__WHAT THE TASK REQUIRES__. Please show every line in the entries below that includes the word "authors".

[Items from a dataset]
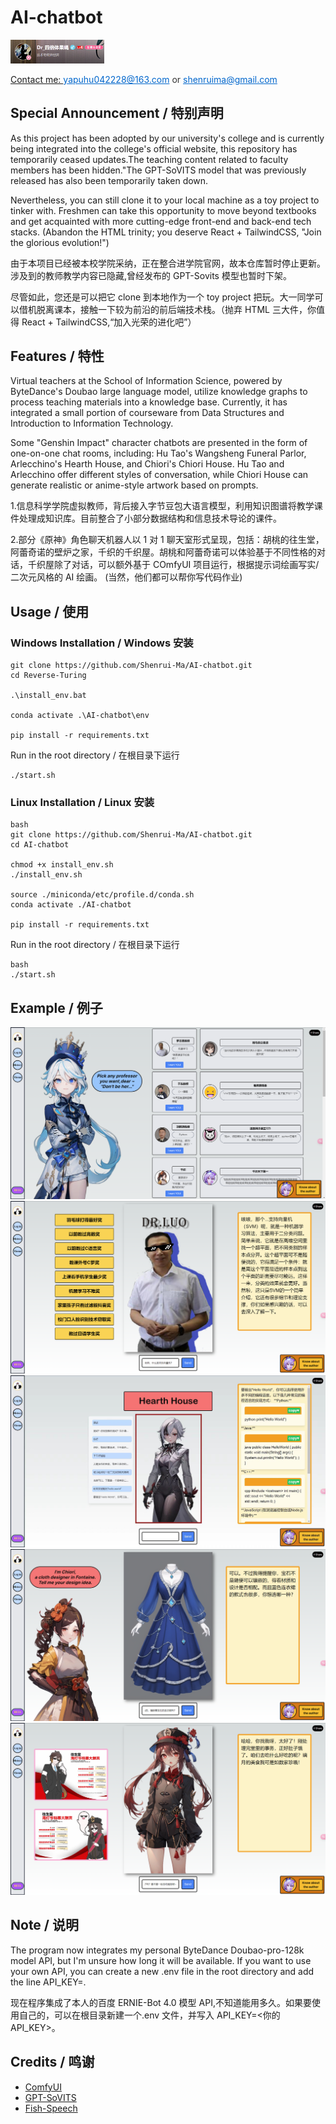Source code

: # AI-chatbot

<div>
<a target="_blank" href="https://space.bilibili.com/12595237?spm_id_from=333.1007.0.0">
<img alt="bilibili_acount" src="frontend\public\images\bilibili_acount.png" style="width: 150px;"/>
 <p style="font-size: 14px; color: #333;">Contact me: <a href="mailto:yapuhu042228@163.com" style="color: #0066cc;">yapuhu042228@163.com</a> or <a href="mailto:shenruima@gmail.com" style="color: #0066cc;">shenruima@gmail.com</a></p>
</a>
</div>

## Special Announcement / 特别声明

As this project has been adopted by our university's college and is currently being integrated into the college's official website, this repository has temporarily ceased updates.The teaching content related to faculty members has been hidden."The GPT-SoVITS model that was previously released has also been temporarily taken down.

Nevertheless, you can still clone it to your local machine as a toy project to tinker with. Freshmen can take this opportunity to move beyond textbooks and get acquainted with more cutting-edge front-end and back-end tech stacks. (Abandon the HTML trinity; you deserve React + TailwindCSS, "Join the glorious evolution!")

由于本项目已经被本校学院采纳，正在整合进学院官网，故本仓库暂时停止更新。涉及到的教师教学内容已隐藏,曾经发布的 GPT-Sovits 模型也暂时下架。

尽管如此，您还是可以把它 clone 到本地作为一个 toy project 把玩。大一同学可以借机脱离课本，接触一下较为前沿的前后端技术栈。（抛弃 HTML 三大件，你值得 React + TailwindCSS,“加入光荣的进化吧”）

## Features / 特性

Virtual teachers at the School of Information Science, powered by ByteDance's Doubao large language model, utilize knowledge graphs to process teaching materials into a knowledge base. Currently, it has integrated a small portion of courseware from Data Structures and Introduction to Information Technology.

Some "Genshin Impact" character chatbots are presented in the form of one-on-one chat rooms, including: Hu Tao's Wangsheng Funeral Parlor, Arlecchino's Hearth House, and Chiori's Chiori House. Hu Tao and Arlecchino offer different styles of conversation, while Chiori House can generate realistic or anime-style artwork based on prompts.

1.信息科学学院虚拟教师，背后接入字节豆包大语言模型，利用知识图谱将教学课件处理成知识库。目前整合了小部分数据结构和信息技术导论的课件。

2.部分《原神》角色聊天机器人以 1 对 1 聊天室形式呈现，包括：胡桃的往生堂，阿蕾奇诺的壁炉之家，千织的千织屋。胡桃和阿蕾奇诺可以体验基于不同性格的对话，千织屋除了对话，可以额外基于 COmfyUI 项目运行，根据提示词绘画写实/二次元风格的 AI 绘画。
(当然，他们都可以帮你写代码作业)

## Usage / 使用

### Windows Installation / Windows 安装

```
git clone https://github.com/Shenrui-Ma/AI-chatbot.git
cd Reverse-Turing

.\install_env.bat

conda activate .\AI-chatbot\env

pip install -r requirements.txt

```

Run in the root directory / 在根目录下运行

```
./start.sh
```

### Linux Installation / Linux 安装

```
bash
git clone https://github.com/Shenrui-Ma/AI-chatbot.git
cd AI-chatbot

chmod +x install_env.sh
./install_env.sh

source ./miniconda/etc/profile.d/conda.sh
conda activate ./AI-chatbot

pip install -r requirements.txt
```

Run in the root directory / 在根目录下运行

```
bash
./start.sh
```

## Example / 例子

![alt text](frontend/public/images/display1.png)
![alt text](frontend/public/images/display2.png)
![alt text](frontend/public/images/Hearth_House.png)
![alt text](frontend/public/images/display_chiori_house.png)
![alt text](frontend/public/images/display4.png)

## Note / 说明

The program now integrates my personal ByteDance Doubao-pro-128k model API, but I'm unsure how long it will be available. If you want to use your own API, you can create a new .env file in the root directory and add the line API_KEY=<your API_KEY>.

现在程序集成了本人的百度 ERNIE-Bot 4.0 模型 API,不知道能用多久。如果要使用自己的，可以在根目录新建一个.env 文件，并写入 API_KEY=<你的 API_KEY>。

## Credits / 鸣谢

- [ComfyUI](https://github.com/comfyanonymous/ComfyUI)
- [GPT-SoVITS](https://github.com/RVC-Boss/GPT-SoVITS)
- [Fish-Speech](https://github.com/fishaudio/fish-speech)

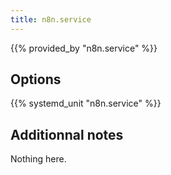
 ```yaml
---
title: n8n.service
---
```


{{% provided_by "n8n.service" %}}

## Options

{{% systemd_unit "n8n.service" %}}

## Additionnal notes

Nothing here.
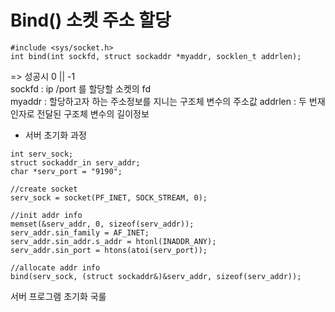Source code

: # Bind() 소켓 주소 할당

```
#include <sys/socket.h>
int bind(int sockfd, struct sockaddr *myaddr, socklen_t addrlen);
```
=> 성공시 0  || -1   
sockfd : ip /port 를 할당할 소켓의 fd  
myaddr : 할당하고자 하는 주소정보를 지니는 구조체 변수의 주소값
addrlen : 두 번재 인자로 전달된 구조체 변수의 길이정보

- 서버 초기화 과정
```
int serv_sock;
struct sockaddr_in serv_addr;
char *serv_port = "9190";

//create socket
serv_sock = socket(PF_INET, SOCK_STREAM, 0);

//init addr info
memset(&serv_addr, 0, sizeof(serv_addr));
serv_addr.sin_family = AF_INET;
serv_addr.sin_addr.s_addr = htonl(INADDR_ANY);
serv_addr.sin_port = htons(atoi(serv_port));

//allocate addr info
bind(serv_sock, (struct sockaddr&)&serv_addr, sizeof(serv_addr));
```
서버 프로그램 초기화 국룰
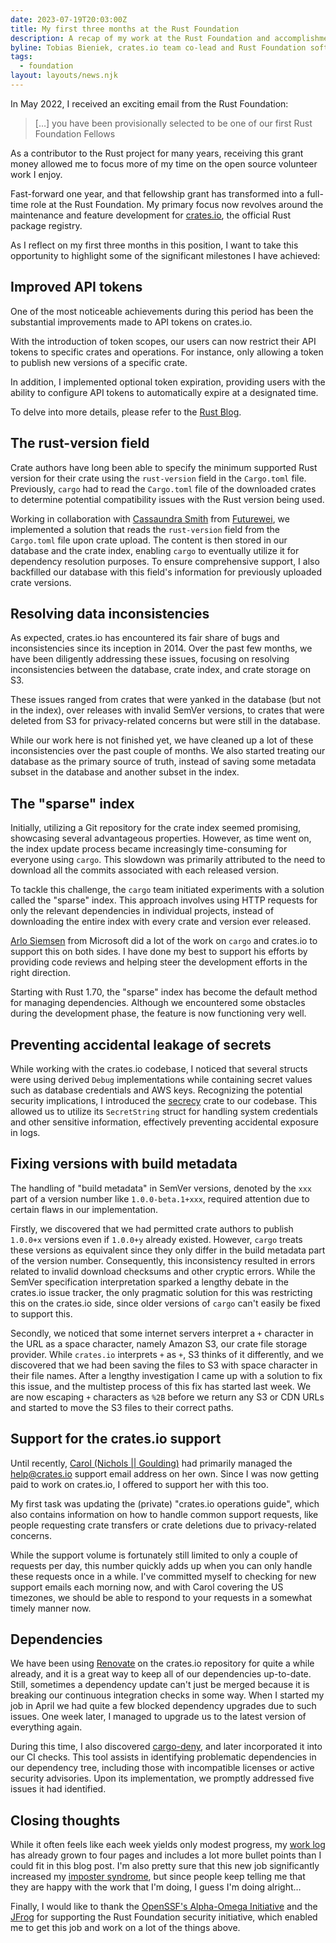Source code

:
 ```yaml
---
date: 2023-07-19T20:03:00Z
title: My first three months at the Rust Foundation
description: A recap of my work at the Rust Foundation and accomplishments so far
byline: Tobias Bieniek, crates.io team co-lead and Rust Foundation software engineer
tags:
  - foundation
layout: layouts/news.njk
---
```


In May 2022, I received an exciting email from the Rust Foundation:

> […] you have been provisionally selected to be one of our first Rust Foundation Fellows

As a contributor to the Rust project for many years, receiving this grant money allowed me to focus more of my time on the open source volunteer work I enjoy.

Fast-forward one year, and that fellowship grant has transformed into a full-time role at the Rust Foundation. My primary focus now revolves around the maintenance and feature development for [crates.io](https://crates.io), the official Rust package registry.

As I reflect on my first three months in this position, I want to take this opportunity to highlight some of the significant milestones I have achieved:

## Improved API tokens

One of the most noticeable achievements during this period has been the substantial improvements made to API tokens on crates.io.

With the introduction of token scopes, our users can now restrict their API tokens to specific crates and operations. For instance, only allowing a token to publish new versions of a specific crate.

In addition, I implemented optional token expiration, providing users with the ability to configure API tokens to automatically expire at a designated time.

To delve into more details, please refer to the [Rust Blog](https://blog.rust-lang.org/2023/06/23/improved-api-tokens-for-crates-io.html).

## The rust-version field

Crate authors have long been able to specify the minimum supported Rust version for their crate using the `rust-version` field in the `Cargo.toml` file. Previously, `cargo` had to read the `Cargo.toml` file of the downloaded crates to determine potential compatibility issues with the Rust version being used.

Working in collaboration with [Cassaundra Smith](https://github.com/cassaundra) from [Futurewei](https://www.futurewei.com), we implemented a solution that reads the `rust-version` field from the `Cargo.toml` file upon crate upload. The content is then stored in our database and the crate index, enabling `cargo` to eventually utilize it for dependency resolution purposes. To ensure comprehensive support, I also backfilled our database with this field's information for previously uploaded crate versions.

## Resolving data inconsistencies

As expected, crates.io has encountered its fair share of bugs and inconsistencies since its inception in 2014. Over the past few months, we have been diligently addressing these issues, focusing on resolving inconsistencies between the database, crate index, and crate storage on S3.

These issues ranged from crates that were yanked in the database (but not in the index), over releases with invalid SemVer versions, to crates that were deleted from S3 for privacy-related concerns but were still in the database.

While our work here is not finished yet, we have cleaned up a lot of these inconsistencies over the past couple of months. We also started treating our database as the primary source of truth, instead of saving some metadata subset in the database and another subset in the index.

## The "sparse" index

Initially, utilizing a Git repository for the crate index seemed promising, showcasing several advantageous properties. However, as time went on, the index update process became increasingly time-consuming for everyone using `cargo`. This slowdown was primarily attributed to the need to download all the commits associated with each released version.

To tackle this challenge, the `cargo` team initiated experiments with a solution called the "sparse" index. This approach involves using HTTP requests for only the relevant dependencies in individual projects, instead of downloading the entire index with every crate and version ever released.

[Arlo Siemsen](https://github.com/arlosi) from Microsoft did a lot of the work on `cargo` and crates.io to support this on both sides. I have done my best to support his efforts by providing code reviews and helping steer the development efforts in the right direction.

Starting with Rust 1.70, the "sparse" index has become the default method for managing dependencies. Although we encountered some obstacles during the development phase, the feature is now functioning very well.

## Preventing accidental leakage of secrets

While working with the crates.io codebase, I noticed that several structs were using derived `Debug` implementations while containing secret values such as database credentials and AWS keys. Recognizing the potential security implications, I introduced the [secrecy](https://crates.io/crates/secrecy) crate to our codebase. This allowed us to utilize its `SecretString` struct for handling system credentials and other sensitive information, effectively preventing accidental exposure in logs.

## Fixing versions with build metadata

The handling of "build metadata" in SemVer versions, denoted by the `xxx` part of a version number like `1.0.0-beta.1+xxx`, required attention due to certain flaws in our implementation.

Firstly, we discovered that we had permitted crate authors to publish `1.0.0+x` versions even if `1.0.0+y` already existed. However, `cargo` treats these versions as equivalent since they only differ in the build metadata part of the version number. Consequently, this inconsistency resulted in errors related to invalid download checksums and other cryptic errors. While the SemVer specification interpretation sparked a lengthy debate in the crates.io issue tracker, the only pragmatic solution for this was restricting this on the crates.io side, since older versions of `cargo` can't easily be fixed to support this.

Secondly, we noticed that some internet servers interpret a `+` character in the URL as a space character, namely Amazon S3, our crate file storage provider. While `crates.io` interprets `+` as `+`, S3 thinks of it differently, and we discovered that we had been saving the files to S3 with space character in their file names. After a lengthy investigation I came up with a solution to fix this issue, and the multistep process of this fix has started last week. We are now escaping `+` characters as `%2B` before we return any S3 or CDN URLs and started to move the S3 files to their correct paths.

## Support for the crates.io support

Until recently, [Carol (Nichols || Goulding)](https://github.com/carols10cents) had primarily managed the [help@crates.io](mailto:help@crates.io) support email address on her own. Since I was now getting paid to work on crates.io, I offered to support her with this too.

My first task was updating the (private) "crates.io operations guide", which also contains information on how to handle common support requests, like people requesting crate transfers or crate deletions due to privacy-related concerns.

While the support volume is fortunately still limited to only a couple of requests per day, this number quickly adds up when you can only handle these requests once in a while. I've committed myself to checking for new support emails each morning now, and with Carol covering the US timezones, we should be able to respond to your requests in a somewhat timely manner now.

## Dependencies

We have been using [Renovate](https://github.com/renovatebot/renovate) on the crates.io repository for quite a while already, and it is a great way to keep all of our dependencies up-to-date. Still, sometimes a dependency update can't just be merged because it is breaking our continuous integration checks in some way. When I started my job in April we had quite a few blocked dependency upgrades due to such issues. One week later, I managed to upgrade us to the latest version of everything again.

During this time, I also discovered [cargo-deny](https://github.com/EmbarkStudios/cargo-deny), and later incorporated it into our CI checks. This tool assists in identifying problematic dependencies in our dependency tree, including those with incompatible licenses or active security advisories. Upon its implementation, we promptly addressed five issues it had identified.

## Closing thoughts

While it often feels like each week yields only modest progress, my [work log](https://blog.pragmaticengineer.com/work-log-template-for-software-engineers/) has already grown to four pages and includes a lot more bullet points than I could fit in this blog post. I'm also pretty sure that this new job significantly increased my [imposter syndrome](https://blog.rust-lang.org/inside-rust/2022/04/19/imposter-syndrome.html), but since people keep telling me that they are happy with the work that I'm doing, I guess I'm doing alright…

Finally, I would like to thank the [OpenSSF's Alpha-Omega Initiative](https://openssf.org/community/alpha-omega/) and the [JFrog](https://jfrog.com/blog/jfrog-joins-rust-foundation-as-platinum-member/) for supporting the Rust Foundation security initiative, which enabled me to get this job and work on a lot of the things above.
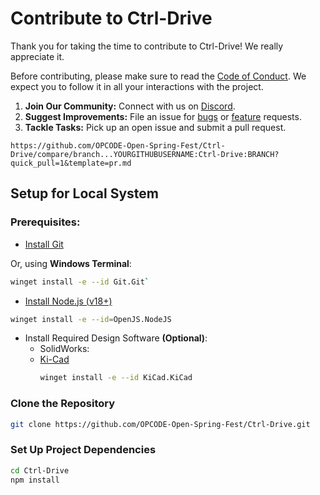 # Contribute to Ctrl-Drive

Thank you for taking the time to contribute to Ctrl-Drive! We really appreciate it.

Before contributing, please make sure to read the [Code of Conduct](code_of_conduct.md). We expect you to follow it in all your interactions with the project.

<!--1. **Explore and Star the Repo:** Familiarize yourself with the project.-->

1. **Join Our Community:** Connect with us on [Discord](https://discord.com/invite/Duprr94DAa).
2. **Suggest Improvements:** File an issue for [bugs](../ISSUE_TEMPLATE/bug_report.yaml) or [feature](../ISSUE_TEMPLATE/feature_request.yaml) requests.
3. **Tackle Tasks:** Pick up an open issue and submit a pull request.

```
https://github.com/OPCODE-Open-Spring-Fest/Ctrl-Drive/compare/branch...YOURGITHUBUSERNAME:Ctrl-Drive:BRANCH?quick_pull=1&template=pr.md
```

## Setup for Local System

### Prerequisites:

- [Install Git](https://git-scm.com/downloads)

Or, using **Windows Terminal**:

```bash
winget install -e --id Git.Git`
```

- [Install Node.js (v18+)](https://nodejs.org/en/download/)

```bash
winget install -e --id=OpenJS.NodeJS
```

- Install Required Design Software **(Optional)**:
  - SolidWorks:
  <!--add steps for installing SolidWorks-->
  - [Ki-Cad](https://www.kicad.org/download/)
    ```bash
    winget install -e --id KiCad.KiCad
    ```

### Clone the Repository

```bash
git clone https://github.com/OPCODE-Open-Spring-Fest/Ctrl-Drive.git
```

### Set Up Project Dependencies

```bash
cd Ctrl-Drive
npm install
```

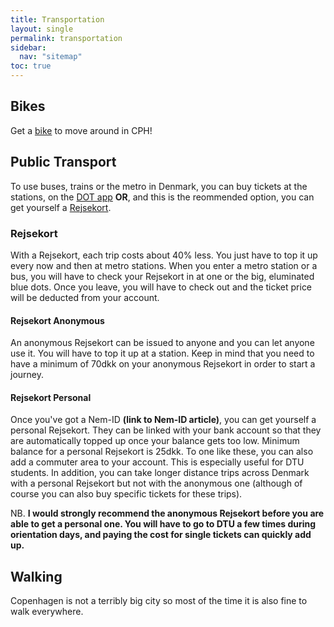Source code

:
 ```yaml
---
title: Transportation
layout: single
permalink: transportation
sidebar:
  nav: "sitemap"
toc: true
---
```


<!-- # Transportation -->

## Bikes

Get a [bike](transportation/bikes) to move around in CPH!

## Public Transport

To use buses, trains or the metro in Denmark, you can buy tickets at the stations, on the [DOT app](https://dinoffentligetransport.dk/find-og-koeb-billet/salgssteder/dot-billetter-app/) **OR**, and this is the reommended option, you can get yourself a [Rejsekort](https://www.rejsekort.dk/).

### Rejsekort

With a Rejsekort, each trip costs about 40% less. You just have to top it up every now and then at metro stations. 
When you enter a metro station or a bus, you will have to check your Rejsekort in at one or the big, eluminated blue dots. Once you leave, you will have to check out and the ticket price will be deducted from your account.

#### Rejsekort Anonymous

An anonymous Rejsekort can be issued to anyone and you can let anyone use it. You will have to top it up at a station. Keep in mind that you need to have a minimum of 70dkk on your anonymous Rejsekort in order to start a journey.

#### Rejsekort Personal

Once you've got a Nem-ID **(link to Nem-ID article)**, you can get yourself a personal Rejsekort. They can be linked with your bank account so that they are automatically topped up once your balance gets too low. Minimum balance for a personal Rejsekort is 25dkk.
To one like these, you can also add a commuter area to your account. This is especially useful for DTU students. In addition, you can take longer distance trips across Denmark with a personal Rejsekort but not with the anonymous one (although of course you can also buy specific tickets for these trips).

NB. **I would strongly recommend the anonymous Rejsekort before you are able to get a personal one. You will have to go to DTU a few times during orientation days, and paying the cost for single tickets can quickly add up.**

## Walking

Copenhagen is not a terribly big city so most of the time it is also fine to walk everywhere.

__RESPONSE TO THE EXERCISE__.
Crate authors have long been able to specify the minimum supported Rust version for their crate using the `rust-version` field in the `Cargo.toml` file. Previously, `cargo` had to read the `Cargo.toml` file of the downloaded crates to determine potential compatibility issues with the Rust version being used.
Firstly, we discovered that we had permitted crate authors to publish `1.0.0+x` versions even if `1.0.0+y` already existed. However, `cargo` treats these versions as equivalent since they only differ in the build metadata part of the version number. Consequently, this inconsistency resulted in errors related to invalid download checksums and other cryptic errors. While the SemVer specification interpretation sparked a lengthy debate in the crates.io issue tracker, the only pragmatic solution for this was restricting this on the crates.io side, since older versions of `cargo` can't easily be fixed to support this.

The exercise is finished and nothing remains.